- **TASK TO COMPLETE**
What you write must match the records exactly, except for the images, which are left out.

- **Collected data**
---

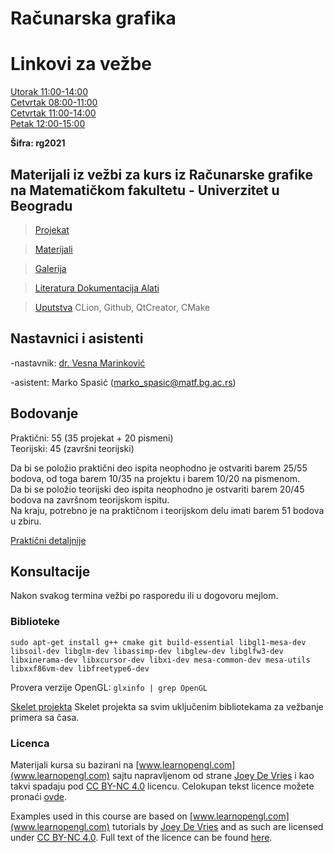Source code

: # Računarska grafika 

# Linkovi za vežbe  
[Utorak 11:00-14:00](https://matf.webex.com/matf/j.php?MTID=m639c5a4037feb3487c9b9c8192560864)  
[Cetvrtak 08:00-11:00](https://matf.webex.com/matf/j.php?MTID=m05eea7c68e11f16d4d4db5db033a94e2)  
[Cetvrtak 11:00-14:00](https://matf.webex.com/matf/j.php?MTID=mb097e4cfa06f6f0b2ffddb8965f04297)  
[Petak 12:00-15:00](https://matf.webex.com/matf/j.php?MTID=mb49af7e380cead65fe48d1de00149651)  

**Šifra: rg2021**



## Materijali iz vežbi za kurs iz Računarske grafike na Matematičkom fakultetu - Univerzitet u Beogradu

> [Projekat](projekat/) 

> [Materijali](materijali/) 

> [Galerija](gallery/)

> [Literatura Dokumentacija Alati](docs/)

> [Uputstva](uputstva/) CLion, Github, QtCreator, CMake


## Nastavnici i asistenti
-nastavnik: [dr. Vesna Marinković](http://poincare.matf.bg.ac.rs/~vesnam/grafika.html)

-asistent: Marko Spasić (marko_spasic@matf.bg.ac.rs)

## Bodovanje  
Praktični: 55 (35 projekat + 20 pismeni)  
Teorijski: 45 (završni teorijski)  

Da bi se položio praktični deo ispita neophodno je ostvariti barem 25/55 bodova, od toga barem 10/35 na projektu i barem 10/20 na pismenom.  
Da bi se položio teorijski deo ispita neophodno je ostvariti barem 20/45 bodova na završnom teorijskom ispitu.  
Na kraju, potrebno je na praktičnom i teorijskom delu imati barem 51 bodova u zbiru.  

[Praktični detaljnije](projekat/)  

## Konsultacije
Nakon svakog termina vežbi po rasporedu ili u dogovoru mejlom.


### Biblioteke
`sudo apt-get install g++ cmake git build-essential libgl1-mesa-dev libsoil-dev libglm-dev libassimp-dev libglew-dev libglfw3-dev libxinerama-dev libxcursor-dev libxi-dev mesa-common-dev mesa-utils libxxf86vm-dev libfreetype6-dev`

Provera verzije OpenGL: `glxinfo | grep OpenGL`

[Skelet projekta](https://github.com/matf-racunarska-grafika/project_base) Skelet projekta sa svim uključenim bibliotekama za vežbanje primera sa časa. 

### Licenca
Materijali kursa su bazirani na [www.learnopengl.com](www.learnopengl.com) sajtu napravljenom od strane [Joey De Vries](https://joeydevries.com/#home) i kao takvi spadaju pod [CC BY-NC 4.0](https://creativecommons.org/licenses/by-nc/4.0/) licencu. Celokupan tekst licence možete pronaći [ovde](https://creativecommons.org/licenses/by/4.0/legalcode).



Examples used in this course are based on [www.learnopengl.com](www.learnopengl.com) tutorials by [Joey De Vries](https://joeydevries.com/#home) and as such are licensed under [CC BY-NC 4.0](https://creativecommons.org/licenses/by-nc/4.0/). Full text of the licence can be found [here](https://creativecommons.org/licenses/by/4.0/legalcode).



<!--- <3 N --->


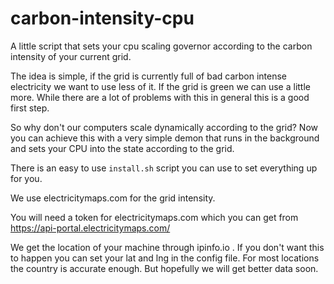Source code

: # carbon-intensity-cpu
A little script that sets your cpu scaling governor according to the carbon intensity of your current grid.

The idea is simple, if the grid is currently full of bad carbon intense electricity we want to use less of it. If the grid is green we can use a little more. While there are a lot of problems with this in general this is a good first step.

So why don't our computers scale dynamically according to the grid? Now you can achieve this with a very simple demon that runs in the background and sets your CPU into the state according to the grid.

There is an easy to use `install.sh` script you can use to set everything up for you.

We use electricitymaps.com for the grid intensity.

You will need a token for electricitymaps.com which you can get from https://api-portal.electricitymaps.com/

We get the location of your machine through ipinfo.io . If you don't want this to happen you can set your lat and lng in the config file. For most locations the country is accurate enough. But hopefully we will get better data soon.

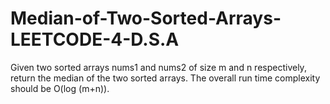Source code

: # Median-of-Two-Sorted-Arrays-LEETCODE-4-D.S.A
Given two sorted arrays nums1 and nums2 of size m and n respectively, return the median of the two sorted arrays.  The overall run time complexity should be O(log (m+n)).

---

- **FINISHED TASK**
Source code

: # Računarska grafika 

# Linkovi za vežbe  
[Utorak 11:00-14:00](https://matf.webex.com/matf/j.php?MTID=m639c5a4037feb3487c9b9c8192560864)  
[Cetvrtak 08:00-11:00](https://matf.webex.com/matf/j.php?MTID=m05eea7c68e11f16d4d4db5db033a94e2)  
[Cetvrtak 11:00-14:00](https://matf.webex.com/matf/j.php?MTID=mb097e4cfa06f6f0b2ffddb8965f04297)  
[Petak 12:00-15:00](https://matf.webex.com/matf/j.php?MTID=mb49af7e380cead65fe48d1de00149651)  

**Šifra: rg2021**



## Materijali iz vežbi za kurs iz Računarske grafike na Matematičkom fakultetu - Univerzitet u Beogradu

> [Projekat](projekat/) 

> [Materijali](materijali/) 

> [Galerija](gallery/)

> [Literatura Dokumentacija Alati](docs/)

> [Uputstva](uputstva/) CLion, Github, QtCreator, CMake


## Nastavnici i asistenti
-nastavnik: [dr. Vesna Marinković](http://poincare.matf.bg.ac.rs/~vesnam/grafika.html)

-asistent: Marko Spasić (marko_spasic@matf.bg.ac.rs)

## Bodovanje  
Praktični: 55 (35 projekat + 20 pismeni)  
Teorijski: 45 (završni teorijski)  

Da bi se položio praktični deo ispita neophodno je ostvariti barem 25/55 bodova, od toga barem 10/35 na projektu i barem 10/20 na pismenom.  
Da bi se položio teorijski deo ispita neophodno je ostvariti barem 20/45 bodova na završnom teorijskom ispitu.  
Na kraju, potrebno je na praktičnom i teorijskom delu imati barem 51 bodova u zbiru.  

[Praktični detaljnije](projekat/)  

## Konsultacije
Nakon svakog termina vežbi po rasporedu ili u dogovoru mejlom.


### Biblioteke
`sudo apt-get install g++ cmake git build-essential libgl1-mesa-dev libsoil-dev libglm-dev libassimp-dev libglew-dev libglfw3-dev libxinerama-dev libxcursor-dev libxi-dev mesa-common-dev mesa-utils libxxf86vm-dev libfreetype6-dev`

Provera verzije OpenGL: `glxinfo | grep OpenGL`

[Skelet projekta](https://github.com/matf-racunarska-grafika/project_base) Skelet projekta sa svim uključenim bibliotekama za vežbanje primera sa časa. 

### Licenca
Materijali kursa su bazirani na [www.learnopengl.com](www.learnopengl.com) sajtu napravljenom od strane [Joey De Vries](https://joeydevries.com/#home) i kao takvi spadaju pod [CC BY-NC 4.0](https://creativecommons.org/licenses/by-nc/4.0/) licencu. Celokupan tekst licence možete pronaći [ovde](https://creativecommons.org/licenses/by/4.0/legalcode).



Examples used in this course are based on [www.learnopengl.com](www.learnopengl.com) tutorials by [Joey De Vries](https://joeydevries.com/#home) and as such are licensed under [CC BY-NC 4.0](https://creativecommons.org/licenses/by-nc/4.0/). Full text of the licence can be found [here](https://creativecommons.org/licenses/by/4.0/legalcode).



<!--- <3 N --->


Source code

: # carbon-intensity-cpu
A little script that sets your cpu scaling governor according to the carbon intensity of your current grid.

The idea is simple, if the grid is currently full of bad carbon intense electricity we want to use less of it. If the grid is green we can use a little more. While there are a lot of problems with this in general this is a good first step.

So why don't our computers scale dynamically according to the grid? Now you can achieve this with a very simple demon that runs in the background and sets your CPU into the state according to the grid.

There is an easy to use `install.sh` script you can use to set everything up for you.

We use electricitymaps.com for the grid intensity.

You will need a token for electricitymaps.com which you can get from https://api-portal.electricitymaps.com/

We get the location of your machine through ipinfo.io . If you don't want this to happen you can set your lat and lng in the config file. For most locations the country is accurate enough. But hopefully we will get better data soon.

Source code

: # Median-of-Two-Sorted-Arrays-LEETCODE-4-D.S.A
Given two sorted arrays nums1 and nums2 of size m and n respectively, return the median of the two sorted arrays.  The overall run time complexity should be O(log (m+n)).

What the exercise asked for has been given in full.